Source records
^^^^
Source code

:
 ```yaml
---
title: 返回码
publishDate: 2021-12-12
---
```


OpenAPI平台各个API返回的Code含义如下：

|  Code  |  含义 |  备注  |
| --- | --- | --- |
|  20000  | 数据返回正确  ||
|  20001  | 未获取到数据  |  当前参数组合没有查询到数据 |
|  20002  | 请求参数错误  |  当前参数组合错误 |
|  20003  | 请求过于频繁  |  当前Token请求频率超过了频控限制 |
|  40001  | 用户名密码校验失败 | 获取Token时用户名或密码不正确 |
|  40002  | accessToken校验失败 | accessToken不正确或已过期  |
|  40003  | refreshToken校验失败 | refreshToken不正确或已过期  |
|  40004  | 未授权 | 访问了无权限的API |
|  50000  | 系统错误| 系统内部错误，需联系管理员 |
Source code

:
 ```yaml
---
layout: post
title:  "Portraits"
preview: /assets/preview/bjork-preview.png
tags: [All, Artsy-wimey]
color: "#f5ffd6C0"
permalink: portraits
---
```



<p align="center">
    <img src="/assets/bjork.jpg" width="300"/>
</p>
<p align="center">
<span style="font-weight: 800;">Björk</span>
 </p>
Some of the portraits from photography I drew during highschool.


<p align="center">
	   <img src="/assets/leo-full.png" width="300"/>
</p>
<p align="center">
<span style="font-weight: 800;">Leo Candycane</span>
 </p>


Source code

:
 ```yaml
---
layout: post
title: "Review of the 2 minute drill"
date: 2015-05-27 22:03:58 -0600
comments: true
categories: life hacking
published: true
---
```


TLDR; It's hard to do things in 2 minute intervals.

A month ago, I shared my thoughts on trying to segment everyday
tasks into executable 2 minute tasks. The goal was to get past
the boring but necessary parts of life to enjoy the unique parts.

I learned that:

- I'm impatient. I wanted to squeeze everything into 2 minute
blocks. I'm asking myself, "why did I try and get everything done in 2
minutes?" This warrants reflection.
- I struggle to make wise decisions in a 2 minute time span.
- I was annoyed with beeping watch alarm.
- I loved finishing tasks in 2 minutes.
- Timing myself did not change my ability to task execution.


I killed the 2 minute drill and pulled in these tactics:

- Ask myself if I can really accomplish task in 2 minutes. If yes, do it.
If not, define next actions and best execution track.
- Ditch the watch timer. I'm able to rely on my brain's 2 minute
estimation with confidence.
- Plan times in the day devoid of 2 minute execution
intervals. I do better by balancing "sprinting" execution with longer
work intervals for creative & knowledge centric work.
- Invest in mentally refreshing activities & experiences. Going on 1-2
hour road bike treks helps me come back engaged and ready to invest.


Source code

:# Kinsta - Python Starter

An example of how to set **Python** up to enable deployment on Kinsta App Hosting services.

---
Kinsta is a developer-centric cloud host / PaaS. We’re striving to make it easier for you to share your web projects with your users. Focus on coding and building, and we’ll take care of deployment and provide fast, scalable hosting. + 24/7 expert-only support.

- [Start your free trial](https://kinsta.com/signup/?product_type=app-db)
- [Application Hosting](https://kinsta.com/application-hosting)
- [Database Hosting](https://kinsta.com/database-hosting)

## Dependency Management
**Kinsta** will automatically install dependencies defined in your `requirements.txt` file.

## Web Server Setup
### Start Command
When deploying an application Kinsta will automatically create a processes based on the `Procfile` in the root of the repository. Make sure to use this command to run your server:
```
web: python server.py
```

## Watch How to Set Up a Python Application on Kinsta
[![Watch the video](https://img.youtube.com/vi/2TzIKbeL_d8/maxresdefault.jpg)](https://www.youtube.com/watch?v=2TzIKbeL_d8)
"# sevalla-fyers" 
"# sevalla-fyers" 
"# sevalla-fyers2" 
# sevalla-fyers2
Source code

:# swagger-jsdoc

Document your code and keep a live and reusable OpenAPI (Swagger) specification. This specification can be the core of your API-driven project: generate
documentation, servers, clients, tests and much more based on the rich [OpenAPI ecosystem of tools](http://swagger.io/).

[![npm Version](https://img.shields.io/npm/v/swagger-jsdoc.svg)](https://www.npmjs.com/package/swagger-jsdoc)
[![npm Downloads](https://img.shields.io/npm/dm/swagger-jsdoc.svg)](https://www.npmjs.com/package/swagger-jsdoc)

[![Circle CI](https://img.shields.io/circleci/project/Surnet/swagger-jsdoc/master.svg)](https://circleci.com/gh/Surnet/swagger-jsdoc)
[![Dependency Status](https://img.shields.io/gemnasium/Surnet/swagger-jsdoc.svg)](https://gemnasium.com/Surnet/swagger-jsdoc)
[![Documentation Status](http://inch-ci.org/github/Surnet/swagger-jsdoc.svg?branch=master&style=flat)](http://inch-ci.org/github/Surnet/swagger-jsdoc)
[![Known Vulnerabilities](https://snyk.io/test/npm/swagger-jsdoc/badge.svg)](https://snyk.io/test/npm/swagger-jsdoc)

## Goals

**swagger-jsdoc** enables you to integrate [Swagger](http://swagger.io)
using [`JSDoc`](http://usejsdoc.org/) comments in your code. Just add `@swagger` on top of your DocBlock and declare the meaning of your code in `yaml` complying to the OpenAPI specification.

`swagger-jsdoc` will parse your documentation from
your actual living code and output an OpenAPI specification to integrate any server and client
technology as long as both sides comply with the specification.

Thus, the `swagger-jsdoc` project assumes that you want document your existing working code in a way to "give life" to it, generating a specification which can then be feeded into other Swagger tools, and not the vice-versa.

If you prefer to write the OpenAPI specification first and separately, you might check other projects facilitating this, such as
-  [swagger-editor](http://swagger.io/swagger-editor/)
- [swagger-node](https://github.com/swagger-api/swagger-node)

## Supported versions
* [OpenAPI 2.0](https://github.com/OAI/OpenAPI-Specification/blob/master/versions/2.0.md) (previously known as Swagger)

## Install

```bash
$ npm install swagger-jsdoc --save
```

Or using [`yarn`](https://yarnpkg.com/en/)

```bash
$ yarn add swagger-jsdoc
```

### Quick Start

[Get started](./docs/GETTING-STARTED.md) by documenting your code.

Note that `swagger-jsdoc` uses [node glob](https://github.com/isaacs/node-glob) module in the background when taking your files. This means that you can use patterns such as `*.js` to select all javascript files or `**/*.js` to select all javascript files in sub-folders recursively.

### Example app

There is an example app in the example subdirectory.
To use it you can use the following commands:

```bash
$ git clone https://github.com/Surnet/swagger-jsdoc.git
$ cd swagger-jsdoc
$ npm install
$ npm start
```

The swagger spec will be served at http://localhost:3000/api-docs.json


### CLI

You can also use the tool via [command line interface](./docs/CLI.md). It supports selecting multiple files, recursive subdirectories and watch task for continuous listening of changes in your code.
^^^^
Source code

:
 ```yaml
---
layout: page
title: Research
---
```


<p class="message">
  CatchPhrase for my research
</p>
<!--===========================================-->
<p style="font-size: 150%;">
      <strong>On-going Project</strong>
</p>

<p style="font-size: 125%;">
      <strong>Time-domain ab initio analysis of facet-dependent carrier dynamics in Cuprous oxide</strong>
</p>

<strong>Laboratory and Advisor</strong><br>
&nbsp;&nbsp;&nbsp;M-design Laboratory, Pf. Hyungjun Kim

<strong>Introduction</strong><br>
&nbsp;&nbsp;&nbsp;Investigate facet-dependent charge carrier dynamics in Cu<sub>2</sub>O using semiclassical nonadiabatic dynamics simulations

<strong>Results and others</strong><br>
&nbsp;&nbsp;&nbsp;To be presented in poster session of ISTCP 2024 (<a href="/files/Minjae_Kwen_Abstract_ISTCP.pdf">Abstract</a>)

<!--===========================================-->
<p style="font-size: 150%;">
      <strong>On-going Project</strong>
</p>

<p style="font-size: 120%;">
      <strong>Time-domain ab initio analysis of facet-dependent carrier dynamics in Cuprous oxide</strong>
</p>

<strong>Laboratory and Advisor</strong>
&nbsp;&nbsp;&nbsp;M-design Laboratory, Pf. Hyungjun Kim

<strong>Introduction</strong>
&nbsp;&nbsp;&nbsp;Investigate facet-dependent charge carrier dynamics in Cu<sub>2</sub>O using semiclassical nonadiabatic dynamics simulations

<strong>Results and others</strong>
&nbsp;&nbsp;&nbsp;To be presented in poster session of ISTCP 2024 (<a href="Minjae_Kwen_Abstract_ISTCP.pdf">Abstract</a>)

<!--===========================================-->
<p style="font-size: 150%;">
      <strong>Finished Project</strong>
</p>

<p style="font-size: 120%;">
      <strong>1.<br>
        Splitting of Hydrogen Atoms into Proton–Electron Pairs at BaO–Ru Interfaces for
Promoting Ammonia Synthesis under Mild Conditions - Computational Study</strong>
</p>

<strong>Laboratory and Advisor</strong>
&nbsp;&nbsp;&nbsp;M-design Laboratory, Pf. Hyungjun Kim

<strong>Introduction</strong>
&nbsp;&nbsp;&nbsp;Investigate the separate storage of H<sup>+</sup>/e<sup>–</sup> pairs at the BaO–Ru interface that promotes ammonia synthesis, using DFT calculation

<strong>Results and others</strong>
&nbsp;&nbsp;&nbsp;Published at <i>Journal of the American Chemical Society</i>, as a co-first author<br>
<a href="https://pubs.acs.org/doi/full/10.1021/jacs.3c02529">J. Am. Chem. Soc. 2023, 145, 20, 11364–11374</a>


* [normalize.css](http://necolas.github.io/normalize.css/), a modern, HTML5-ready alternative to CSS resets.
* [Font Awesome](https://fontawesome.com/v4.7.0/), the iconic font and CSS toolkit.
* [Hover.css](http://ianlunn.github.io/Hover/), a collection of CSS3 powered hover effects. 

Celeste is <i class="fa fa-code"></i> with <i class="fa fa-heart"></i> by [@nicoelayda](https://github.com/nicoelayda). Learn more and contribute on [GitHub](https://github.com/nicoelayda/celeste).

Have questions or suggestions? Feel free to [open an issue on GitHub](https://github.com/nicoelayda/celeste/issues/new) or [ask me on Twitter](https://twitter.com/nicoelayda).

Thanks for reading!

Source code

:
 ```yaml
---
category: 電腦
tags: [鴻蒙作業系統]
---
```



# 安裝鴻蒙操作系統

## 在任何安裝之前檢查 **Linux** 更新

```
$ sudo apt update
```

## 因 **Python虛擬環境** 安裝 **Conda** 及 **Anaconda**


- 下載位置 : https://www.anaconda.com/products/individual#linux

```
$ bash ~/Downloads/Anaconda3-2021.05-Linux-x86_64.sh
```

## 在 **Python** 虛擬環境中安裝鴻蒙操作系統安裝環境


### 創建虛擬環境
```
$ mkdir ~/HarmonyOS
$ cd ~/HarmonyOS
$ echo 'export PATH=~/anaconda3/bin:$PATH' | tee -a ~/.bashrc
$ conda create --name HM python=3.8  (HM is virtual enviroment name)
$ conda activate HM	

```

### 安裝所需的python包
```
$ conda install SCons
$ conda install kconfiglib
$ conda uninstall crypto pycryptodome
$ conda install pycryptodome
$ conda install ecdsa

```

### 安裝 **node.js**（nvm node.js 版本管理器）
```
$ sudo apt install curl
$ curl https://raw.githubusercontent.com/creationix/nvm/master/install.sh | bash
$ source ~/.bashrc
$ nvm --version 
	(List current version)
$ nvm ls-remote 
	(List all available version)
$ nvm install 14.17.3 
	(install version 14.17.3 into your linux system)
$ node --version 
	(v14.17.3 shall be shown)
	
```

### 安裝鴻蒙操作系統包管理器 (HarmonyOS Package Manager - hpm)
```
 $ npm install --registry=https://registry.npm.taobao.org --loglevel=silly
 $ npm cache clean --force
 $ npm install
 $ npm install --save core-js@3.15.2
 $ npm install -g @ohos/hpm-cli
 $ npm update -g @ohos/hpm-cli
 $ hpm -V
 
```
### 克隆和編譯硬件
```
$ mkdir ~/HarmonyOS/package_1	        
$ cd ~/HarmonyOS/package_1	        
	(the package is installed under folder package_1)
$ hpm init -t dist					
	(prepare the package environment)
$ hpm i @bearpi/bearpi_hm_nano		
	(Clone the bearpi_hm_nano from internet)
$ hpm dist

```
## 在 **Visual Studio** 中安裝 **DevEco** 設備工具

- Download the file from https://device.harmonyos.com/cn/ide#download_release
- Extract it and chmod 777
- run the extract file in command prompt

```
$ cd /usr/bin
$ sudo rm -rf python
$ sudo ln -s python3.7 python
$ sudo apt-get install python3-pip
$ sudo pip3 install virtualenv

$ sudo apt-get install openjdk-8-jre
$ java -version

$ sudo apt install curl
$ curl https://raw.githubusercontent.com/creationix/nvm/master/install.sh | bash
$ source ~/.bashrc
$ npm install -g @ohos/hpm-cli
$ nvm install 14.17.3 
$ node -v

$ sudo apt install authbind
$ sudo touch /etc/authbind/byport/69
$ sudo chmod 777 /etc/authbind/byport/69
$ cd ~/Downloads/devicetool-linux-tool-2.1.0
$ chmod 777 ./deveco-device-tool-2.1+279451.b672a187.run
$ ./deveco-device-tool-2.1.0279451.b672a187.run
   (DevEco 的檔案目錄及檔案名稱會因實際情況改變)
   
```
^^^^
WHAT IS REQUIRED
Scan the preceding records line by line, and state how many lines contain "save". Nothing else belongs in the answer.

THE COMPLETED TASK
2